**Task statement:** Going through the data below, find how many lines include the word "folder", and reply with that number alone.

────────────────────────────────────────

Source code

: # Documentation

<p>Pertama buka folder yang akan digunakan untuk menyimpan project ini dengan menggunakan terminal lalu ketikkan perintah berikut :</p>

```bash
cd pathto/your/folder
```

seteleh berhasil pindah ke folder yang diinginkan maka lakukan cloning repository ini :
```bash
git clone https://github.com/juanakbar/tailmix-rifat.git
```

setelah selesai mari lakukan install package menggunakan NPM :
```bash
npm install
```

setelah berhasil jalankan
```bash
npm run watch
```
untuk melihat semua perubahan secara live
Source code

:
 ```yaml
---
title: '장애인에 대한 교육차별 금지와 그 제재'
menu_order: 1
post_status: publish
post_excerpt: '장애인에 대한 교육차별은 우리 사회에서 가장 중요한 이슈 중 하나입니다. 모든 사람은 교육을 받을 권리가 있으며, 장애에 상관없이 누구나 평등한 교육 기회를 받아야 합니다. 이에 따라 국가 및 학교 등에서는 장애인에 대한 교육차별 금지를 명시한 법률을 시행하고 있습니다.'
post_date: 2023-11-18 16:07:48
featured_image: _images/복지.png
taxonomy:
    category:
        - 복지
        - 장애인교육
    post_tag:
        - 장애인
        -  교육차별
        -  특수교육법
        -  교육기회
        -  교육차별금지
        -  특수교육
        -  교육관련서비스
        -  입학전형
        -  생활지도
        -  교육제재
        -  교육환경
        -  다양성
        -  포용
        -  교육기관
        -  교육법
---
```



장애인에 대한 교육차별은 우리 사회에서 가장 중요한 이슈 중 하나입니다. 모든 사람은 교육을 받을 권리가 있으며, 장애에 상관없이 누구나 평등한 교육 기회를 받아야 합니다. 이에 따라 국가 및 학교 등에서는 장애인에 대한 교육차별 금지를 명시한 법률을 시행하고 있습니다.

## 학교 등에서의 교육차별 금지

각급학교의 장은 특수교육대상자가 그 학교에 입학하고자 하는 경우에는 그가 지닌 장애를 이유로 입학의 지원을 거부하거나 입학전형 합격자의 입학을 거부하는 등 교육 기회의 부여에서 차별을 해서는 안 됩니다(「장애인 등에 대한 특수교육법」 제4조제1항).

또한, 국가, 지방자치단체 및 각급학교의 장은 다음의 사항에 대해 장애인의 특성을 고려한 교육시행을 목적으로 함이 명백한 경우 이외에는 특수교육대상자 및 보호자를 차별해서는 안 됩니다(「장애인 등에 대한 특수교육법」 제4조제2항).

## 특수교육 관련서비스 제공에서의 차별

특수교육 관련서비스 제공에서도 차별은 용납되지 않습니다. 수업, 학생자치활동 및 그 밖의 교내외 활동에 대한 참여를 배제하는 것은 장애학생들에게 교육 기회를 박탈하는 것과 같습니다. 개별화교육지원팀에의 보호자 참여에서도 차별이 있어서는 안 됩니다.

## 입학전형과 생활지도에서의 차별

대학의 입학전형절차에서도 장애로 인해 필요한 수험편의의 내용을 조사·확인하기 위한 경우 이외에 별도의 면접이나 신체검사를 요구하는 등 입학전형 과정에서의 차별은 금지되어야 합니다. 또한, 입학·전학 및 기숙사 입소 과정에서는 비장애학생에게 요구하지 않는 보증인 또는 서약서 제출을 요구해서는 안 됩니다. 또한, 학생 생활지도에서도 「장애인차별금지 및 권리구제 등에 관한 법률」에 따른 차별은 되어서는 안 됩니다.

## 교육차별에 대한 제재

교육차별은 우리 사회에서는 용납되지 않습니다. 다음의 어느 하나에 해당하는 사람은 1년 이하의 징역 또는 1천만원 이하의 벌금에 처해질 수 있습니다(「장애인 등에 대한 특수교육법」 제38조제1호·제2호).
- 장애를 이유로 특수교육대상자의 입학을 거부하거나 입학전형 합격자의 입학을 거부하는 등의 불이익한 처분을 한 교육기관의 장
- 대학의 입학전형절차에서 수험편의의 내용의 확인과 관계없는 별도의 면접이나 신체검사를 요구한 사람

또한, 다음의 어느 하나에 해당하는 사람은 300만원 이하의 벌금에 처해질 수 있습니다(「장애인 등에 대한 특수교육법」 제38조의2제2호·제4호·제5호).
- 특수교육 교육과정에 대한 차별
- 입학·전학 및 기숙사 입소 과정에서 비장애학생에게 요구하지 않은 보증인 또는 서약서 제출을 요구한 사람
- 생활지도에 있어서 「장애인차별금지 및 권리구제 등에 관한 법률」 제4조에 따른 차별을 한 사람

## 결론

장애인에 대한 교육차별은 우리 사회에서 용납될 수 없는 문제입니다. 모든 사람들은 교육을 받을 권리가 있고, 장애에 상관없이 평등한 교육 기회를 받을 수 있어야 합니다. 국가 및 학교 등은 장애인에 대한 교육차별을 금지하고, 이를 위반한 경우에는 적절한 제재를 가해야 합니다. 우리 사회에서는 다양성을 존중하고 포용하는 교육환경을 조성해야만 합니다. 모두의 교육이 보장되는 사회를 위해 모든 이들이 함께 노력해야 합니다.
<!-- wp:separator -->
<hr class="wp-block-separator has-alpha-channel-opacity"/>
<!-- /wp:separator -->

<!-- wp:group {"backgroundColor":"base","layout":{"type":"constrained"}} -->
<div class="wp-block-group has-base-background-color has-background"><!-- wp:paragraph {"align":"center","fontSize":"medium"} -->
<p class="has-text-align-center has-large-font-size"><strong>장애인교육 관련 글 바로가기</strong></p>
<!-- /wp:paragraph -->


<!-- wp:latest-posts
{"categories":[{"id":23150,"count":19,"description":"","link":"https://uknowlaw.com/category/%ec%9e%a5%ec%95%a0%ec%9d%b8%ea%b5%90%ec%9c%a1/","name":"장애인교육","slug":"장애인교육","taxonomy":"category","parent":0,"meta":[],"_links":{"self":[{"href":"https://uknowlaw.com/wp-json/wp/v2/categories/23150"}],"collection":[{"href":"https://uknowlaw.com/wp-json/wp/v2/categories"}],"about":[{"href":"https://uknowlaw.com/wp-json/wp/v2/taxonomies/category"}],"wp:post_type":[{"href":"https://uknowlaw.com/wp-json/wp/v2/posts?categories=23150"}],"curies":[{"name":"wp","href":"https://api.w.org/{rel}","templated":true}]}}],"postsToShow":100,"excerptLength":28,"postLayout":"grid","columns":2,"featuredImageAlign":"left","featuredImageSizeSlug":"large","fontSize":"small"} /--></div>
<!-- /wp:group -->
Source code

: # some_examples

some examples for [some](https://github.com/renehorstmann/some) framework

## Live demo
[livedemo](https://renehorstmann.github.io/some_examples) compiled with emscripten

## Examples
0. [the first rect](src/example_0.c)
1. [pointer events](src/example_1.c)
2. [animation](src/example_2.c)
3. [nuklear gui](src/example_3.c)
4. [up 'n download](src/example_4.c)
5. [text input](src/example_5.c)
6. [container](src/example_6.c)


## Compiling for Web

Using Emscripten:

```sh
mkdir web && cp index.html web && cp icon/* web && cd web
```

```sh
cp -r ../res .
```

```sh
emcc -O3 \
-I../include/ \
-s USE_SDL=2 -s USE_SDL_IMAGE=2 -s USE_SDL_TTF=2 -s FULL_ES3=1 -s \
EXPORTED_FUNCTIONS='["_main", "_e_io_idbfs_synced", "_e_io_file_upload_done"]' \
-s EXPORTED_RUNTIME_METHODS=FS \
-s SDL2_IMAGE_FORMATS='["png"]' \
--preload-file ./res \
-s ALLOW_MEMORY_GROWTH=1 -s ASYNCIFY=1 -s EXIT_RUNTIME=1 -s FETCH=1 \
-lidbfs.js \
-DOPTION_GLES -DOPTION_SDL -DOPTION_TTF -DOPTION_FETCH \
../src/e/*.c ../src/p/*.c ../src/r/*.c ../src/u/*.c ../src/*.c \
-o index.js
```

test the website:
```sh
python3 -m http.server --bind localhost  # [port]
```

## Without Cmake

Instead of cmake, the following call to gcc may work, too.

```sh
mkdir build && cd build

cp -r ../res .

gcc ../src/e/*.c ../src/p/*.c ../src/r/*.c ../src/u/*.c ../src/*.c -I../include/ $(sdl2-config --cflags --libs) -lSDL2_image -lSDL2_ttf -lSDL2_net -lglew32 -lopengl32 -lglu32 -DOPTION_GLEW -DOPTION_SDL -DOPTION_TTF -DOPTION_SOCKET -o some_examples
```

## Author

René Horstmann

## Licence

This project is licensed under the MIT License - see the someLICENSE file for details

────────────────────────────────────────

**Exercise result:** 3